Once is a fluke, twice is a trend, three times is a habit.
That's how the old saying goes, anyway. And after watching the Cougs melt down in the second half for the third consecutive game, it's hard not to start to wonder if this team that we all thought showed so much promise is starting to come apart at the seams a little bit.
Before getting too far into whether this is some kind of developing habit for this team, I want to take a quick look back at last night's game. Here's a look at the Four Factors from last night's game, broken out by half:
(What are the Four Factors and how are they calculated?)
Pretty obvious why this game went south. We can complain about the offense all we want*, but poor defense was the main culprit. The Cougs repeatedly lost Tyler Honeycutt at the beginning of the half, then allowed Reeves Nelson and Joshua Smith to completely take over on the glass. That absurd eFG% for the Bruins was built almost entirely on poor 2-point defense, which also showed up in that horrible free throw rate. (Some of that FTR was built on intentionally fouling at the end, but not all of it.)
*To be honest, I actually won't complain much about the second-half offense. It's clear the game plan was to attack the rim; imagine how different that efficiency would look if some of those looks had dropped or had been converted into foul shots. It's not like we were rumbling in out of control. We just didn't convert. Sometimes that happens.
Unfortunately, poor second-half performances are all to familiar to us after last year, so there's a small part of me that wants to completely overreact and declare that this is last year all over again and that we're doomed to the same disappointing conference schedule.

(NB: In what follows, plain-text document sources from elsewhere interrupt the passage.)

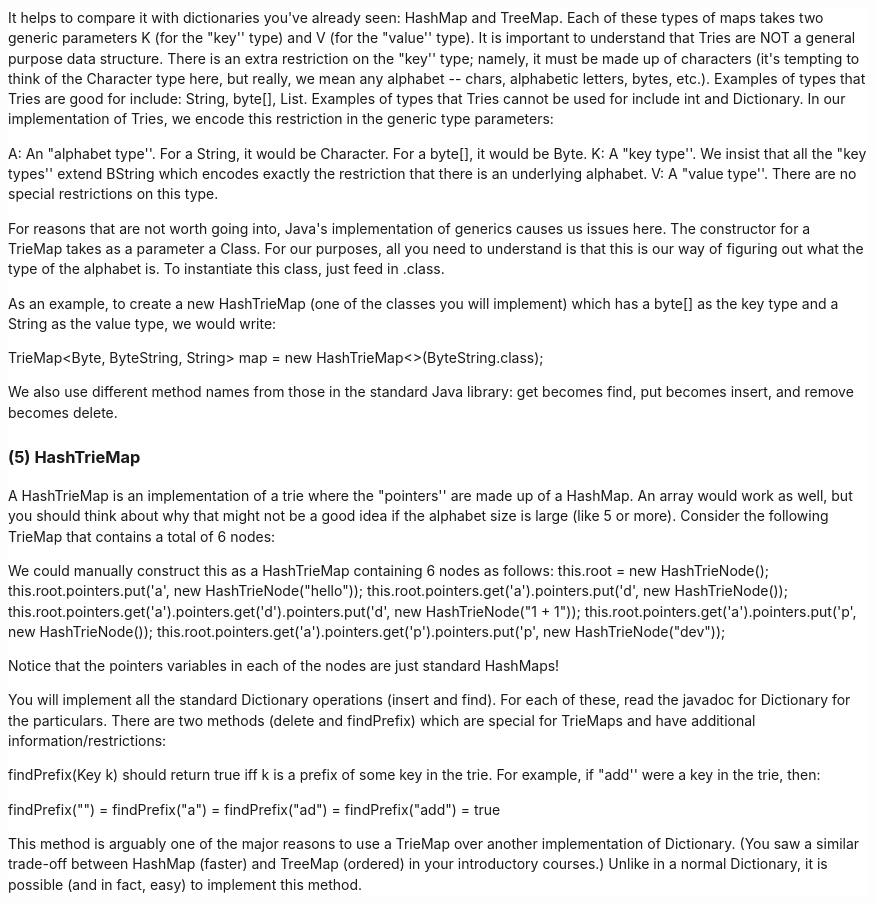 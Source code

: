 It helps to compare it with dictionaries you've already seen: HashMap and TreeMap. Each of these types of maps takes two generic parameters K (for the "key'' type) and V (for the "value'' type). It is important to understand that Tries are NOT a general purpose data structure. There is an extra restriction on the "key'' type; namely, it must be made up of characters (it's tempting to think of the Character type here, but really, we mean any alphabet -- chars, alphabetic letters, bytes, etc.). Examples of types that Tries are good for include: String, byte[], List<E>. Examples of types that Tries cannot be used for include int and Dictionary<E>. In our implementation of Tries, we encode this restriction in the generic type parameters:

A: An "alphabet type''. For a String, it would be Character. For a byte[], it would be Byte.
K: A "key type''. We insist that all the "key types'' extend BString which encodes exactly the restriction that there is an underlying alphabet.
V: A "value type''. There are no special restrictions on this type.

For reasons that are not worth going into, Java's implementation of generics causes us issues here. The constructor for a TrieMap takes as a parameter a Class. For our purposes, all you need to understand is that this is our way of figuring out what the type of the alphabet is. To instantiate this class, just feed in <key type class name>.class.

As an example, to create a new HashTrieMap (one of the classes you will implement) which has a byte[] as the key type and a String as the value type, we would write:

TrieMap<Byte, ByteString, String> map = new HashTrieMap<>(ByteString.class);


We also use different method names from those in the standard Java library: get becomes find, put becomes insert, and remove becomes delete.
### (5) HashTrieMap
A HashTrieMap is an implementation of a trie where the "pointers'' are made up of a HashMap. An array would work as well, but you should think about why that might not be a good idea if the alphabet size is large (like 5 or more). Consider the following TrieMap that contains a total of 6 nodes:


We could manually construct this as a HashTrieMap containing 6 nodes as follows:
this.root = new HashTrieNode();
this.root.pointers.put('a', new HashTrieNode("hello"));
this.root.pointers.get('a').pointers.put('d', new HashTrieNode());
this.root.pointers.get('a').pointers.get('d').pointers.put('d', new HashTrieNode("1 + 1"));
this.root.pointers.get('a').pointers.put('p', new HashTrieNode());
this.root.pointers.get('a').pointers.get('p').pointers.put('p', new HashTrieNode("dev"));


Notice that the pointers variables in each of the nodes are just standard HashMaps!

You will implement all the standard Dictionary operations (insert and find). For each of these, read the javadoc for Dictionary for the particulars. There are two methods (delete and findPrefix) which are special for TrieMaps and have additional information/restrictions:

findPrefix(Key k) should return true iff k is a prefix of some key in the trie. For example, if "add'' were a key in the trie, then:

findPrefix("") = findPrefix("a") = findPrefix("ad") = findPrefix("add") = true


This method is arguably one of the major reasons to use a TrieMap over another implementation of Dictionary. (You saw a similar trade-off between HashMap (faster) and TreeMap (ordered) in your introductory courses.) Unlike in a normal Dictionary, it is possible (and in fact, easy) to implement this method.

But then there's the rational part of me -- the part that looks at Baylor, Butler and UCLA as not just three good opponents, but three good opponents who are exceptionally tough matchups for our personnel. Baylor has that long front line, Butler is incredibly disciplined and UCLA is just huge up under the basket when Smith is in the game. Of all three of those second halves, only Butler's really surprised me -- a disciplined team still has to make shots, and the Bulldogs just didn't miss.
Still, I'm not willing to chalk it all up to matchups. In all three games, our opponents have appeared to be the hungrier, scrappier team after the break. I don't measure this based on demeanor or flailing around; mostly, I just see that we've been getting beat to loose balls, 50/50 rebounds seem to find their way into the opponents' hands, and the other team's defense looks to be displaying a higher level of energy than our offense.
All three haven't been true in every game, but it's been some combination of that in the second half of all three contests. And when you combine that with increased shot making by the opponent and stagnant and inefficient offense by us, you've got a real problem on your hands.
Which is why I'm not inclined to panic, even after three consecutive games. The rational part of me usually wins out, and it is in this instance. These are three teams rated 15, 28 and 56 by Pomeroy who possess challenging attributes for WSU on one end of the floor or the other. If this crap starts happening against Oregon, Stanford or OSU, I'll panic. But until then, I'll just keep watching to see how this team adjusts to the changing strategies of their opponents.